Identifying a location can also cause those not living there to feel a false sense of security and stop taking the precautions necessary to avoid contracting the virus, he added.
Lambton Public Health issued a news release later Tuesday that confirmed six of the 13 most recent cases are from rural Lambton County.
One case has a possible travel link, two were from close contact with a case locally, and two others from a case outside Lambton.
Three were detected during routine screening of visitors and staff at long-term care facilities.
Since Sarnia-Lambton moved into Stage 3 on July 24 businesses and public spaces are slowly reopening their doors. Indoor gatherings are now permitted to a maximum 50 people and outdoor gatherings to 100.
But everyone needs to remember COVID-19 is still circulating in the community, said Ranade, commenting on Zoom as guest speaker of the Golden K Kiwanis Club.
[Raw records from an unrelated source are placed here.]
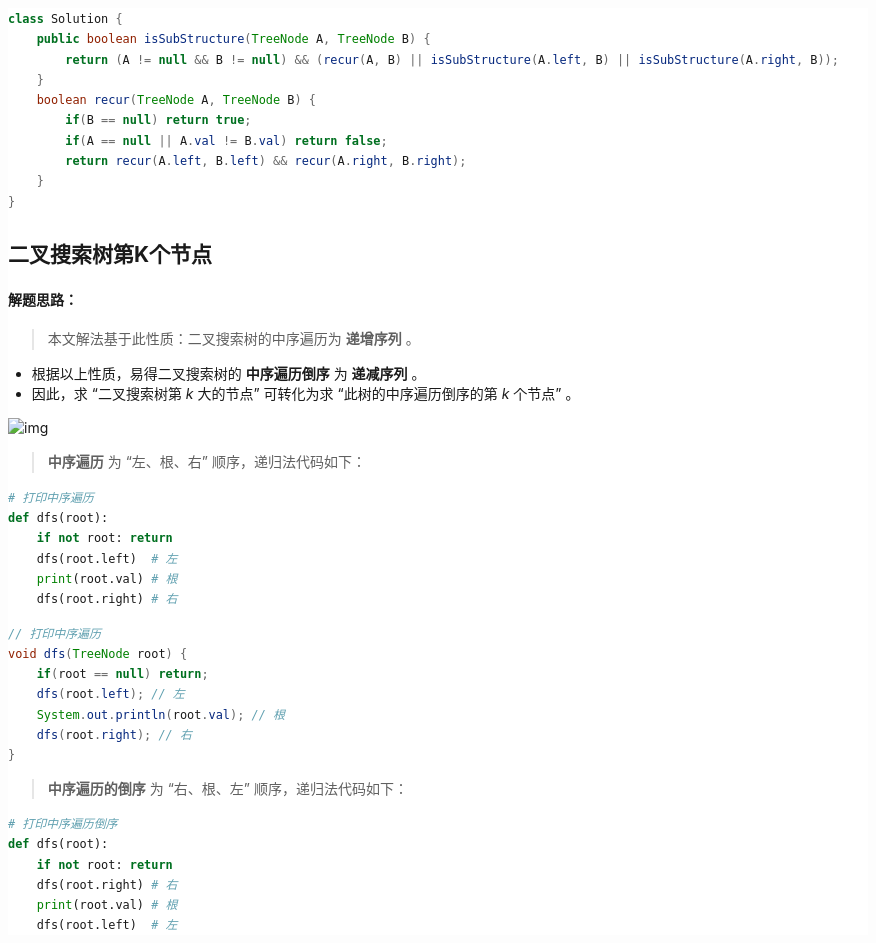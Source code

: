 


```java
class Solution {
    public boolean isSubStructure(TreeNode A, TreeNode B) {
        return (A != null && B != null) && (recur(A, B) || isSubStructure(A.left, B) || isSubStructure(A.right, B));
    }
    boolean recur(TreeNode A, TreeNode B) {
        if(B == null) return true;
        if(A == null || A.val != B.val) return false;
        return recur(A.left, B.left) && recur(A.right, B.right);
    }
}
```

## 二叉搜索树第K个节点

#### 解题思路：

> 本文解法基于此性质：二叉搜索树的中序遍历为 **递增序列** 。

- 根据以上性质，易得二叉搜索树的 **中序遍历倒序** 为 **递减序列** 。
- 因此，求 “二叉搜索树第 *k* 大的节点” 可转化为求 “此树的中序遍历倒序的第 *k* 个节点” 。

![img](https://krahets.gitee.io/assets/img/sword-for-offer-54.18cb0636.png)

> **中序遍历** 为 “左、根、右” 顺序，递归法代码如下：

```python
# 打印中序遍历
def dfs(root):
    if not root: return
    dfs(root.left)  # 左
    print(root.val) # 根
    dfs(root.right) # 右
```



```java
// 打印中序遍历
void dfs(TreeNode root) {
    if(root == null) return;
    dfs(root.left); // 左
    System.out.println(root.val); // 根
    dfs(root.right); // 右
}
```

> **中序遍历的倒序** 为 “右、根、左” 顺序，递归法代码如下：

```python
# 打印中序遍历倒序
def dfs(root):
    if not root: return
    dfs(root.right) # 右
    print(root.val) # 根
    dfs(root.left)  # 左
```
“We need to think about keeping transmissions manageable…and protecting vulnerable people.”
The science shows the virus is primarily transmitted in water droplets within a short distance of an infected person who is speaking, coughing or sneezing, Ranade said.
“We are pretty sure (transmission on surfaces) isn’t a large source,” he said, adding surfaces in hospitals may be one exception.
He said he doesn’t believe wiping groceries is necessary, “but do it if it makes you feel more comfortable.”
While “very, very promising” vaccine trials have started in humans, he doesn’t believe a vaccine will be available until at least mid-2021.
Meanwhile, the key to managing the virus’ spread is to practice social distancing, good hand hygiene, covering coughs, using a mask when distancing is impossible, and staying home when sick, he said.
Sarnia council has passed a mandatory mask bylaw for public indoor places that goes into effect Friday. The rest of Lambton County has not made masks mandatory but recommends their use.
“Remember, the thinking behind masking is that it’s an additional layer of protection, not a substitute for distancing or staying home when you are sick,” Dr. Ranade said.